- _Exercise description_
Go through the listing below and return each line that includes "shortmid".

BEGIN The data

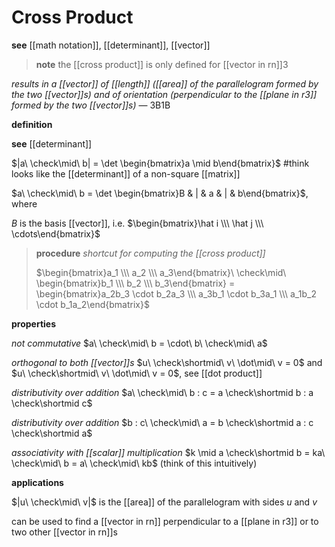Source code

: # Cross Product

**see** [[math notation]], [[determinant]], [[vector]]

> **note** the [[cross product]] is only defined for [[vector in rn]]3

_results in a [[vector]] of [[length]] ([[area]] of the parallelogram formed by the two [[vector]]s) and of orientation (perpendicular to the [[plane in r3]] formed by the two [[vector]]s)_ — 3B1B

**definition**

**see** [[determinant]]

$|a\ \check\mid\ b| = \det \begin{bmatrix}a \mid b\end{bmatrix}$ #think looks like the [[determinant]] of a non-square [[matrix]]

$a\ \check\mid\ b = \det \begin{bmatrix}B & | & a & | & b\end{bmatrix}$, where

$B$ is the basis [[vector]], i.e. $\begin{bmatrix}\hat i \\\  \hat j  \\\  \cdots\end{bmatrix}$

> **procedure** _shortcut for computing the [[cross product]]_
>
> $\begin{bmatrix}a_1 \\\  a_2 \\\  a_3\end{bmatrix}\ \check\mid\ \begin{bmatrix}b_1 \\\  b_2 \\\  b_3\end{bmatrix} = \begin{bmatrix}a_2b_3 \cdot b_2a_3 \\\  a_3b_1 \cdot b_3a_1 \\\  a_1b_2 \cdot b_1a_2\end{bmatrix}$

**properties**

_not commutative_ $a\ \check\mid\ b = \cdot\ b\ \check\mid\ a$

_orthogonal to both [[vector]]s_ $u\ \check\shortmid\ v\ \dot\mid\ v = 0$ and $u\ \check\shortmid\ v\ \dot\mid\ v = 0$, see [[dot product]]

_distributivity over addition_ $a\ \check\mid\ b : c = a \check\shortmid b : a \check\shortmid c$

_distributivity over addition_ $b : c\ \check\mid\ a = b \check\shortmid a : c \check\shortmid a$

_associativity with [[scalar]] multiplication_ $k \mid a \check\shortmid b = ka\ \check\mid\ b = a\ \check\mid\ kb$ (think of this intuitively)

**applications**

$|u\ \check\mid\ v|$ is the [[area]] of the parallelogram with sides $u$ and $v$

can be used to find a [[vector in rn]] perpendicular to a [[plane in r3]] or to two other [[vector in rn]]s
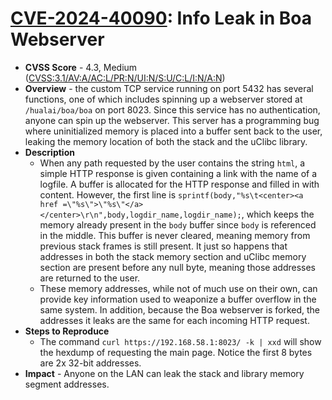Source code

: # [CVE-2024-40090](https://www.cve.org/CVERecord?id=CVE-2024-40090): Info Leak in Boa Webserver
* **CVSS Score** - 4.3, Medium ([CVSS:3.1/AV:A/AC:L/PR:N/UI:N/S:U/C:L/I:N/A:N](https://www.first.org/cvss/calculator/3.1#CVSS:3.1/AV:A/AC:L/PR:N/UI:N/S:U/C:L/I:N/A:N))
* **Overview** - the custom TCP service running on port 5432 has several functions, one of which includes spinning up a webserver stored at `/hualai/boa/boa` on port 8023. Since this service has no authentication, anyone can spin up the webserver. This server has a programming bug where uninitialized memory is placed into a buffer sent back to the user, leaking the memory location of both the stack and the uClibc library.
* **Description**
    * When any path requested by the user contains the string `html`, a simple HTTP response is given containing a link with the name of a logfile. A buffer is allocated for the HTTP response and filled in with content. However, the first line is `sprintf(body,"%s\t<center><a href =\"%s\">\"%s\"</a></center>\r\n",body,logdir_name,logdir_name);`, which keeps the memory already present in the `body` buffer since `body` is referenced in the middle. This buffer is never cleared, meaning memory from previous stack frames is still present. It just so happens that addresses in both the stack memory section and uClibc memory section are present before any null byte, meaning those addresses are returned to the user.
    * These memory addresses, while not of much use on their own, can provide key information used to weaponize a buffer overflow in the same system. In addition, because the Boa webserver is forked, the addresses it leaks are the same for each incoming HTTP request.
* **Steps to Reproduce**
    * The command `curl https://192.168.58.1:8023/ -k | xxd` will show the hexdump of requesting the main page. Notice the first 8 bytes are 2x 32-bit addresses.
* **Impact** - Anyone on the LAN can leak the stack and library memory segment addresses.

END The data

- _Response to this task_
_orthogonal to both [[vector]]s_ $u\ \check\shortmid\ v\ \dot\mid\ v = 0$ and $u\ \check\shortmid\ v\ \dot\mid\ v = 0$, see [[dot product]]
_distributivity over addition_ $a\ \check\mid\ b : c = a \check\shortmid b : a \check\shortmid c$
_distributivity over addition_ $b : c\ \check\mid\ a = b \check\shortmid a : c \check\shortmid a$
_associativity with [[scalar]] multiplication_ $k \mid a \check\shortmid b = ka\ \check\mid\ b = a\ \check\mid\ kb$ (think of this intuitively)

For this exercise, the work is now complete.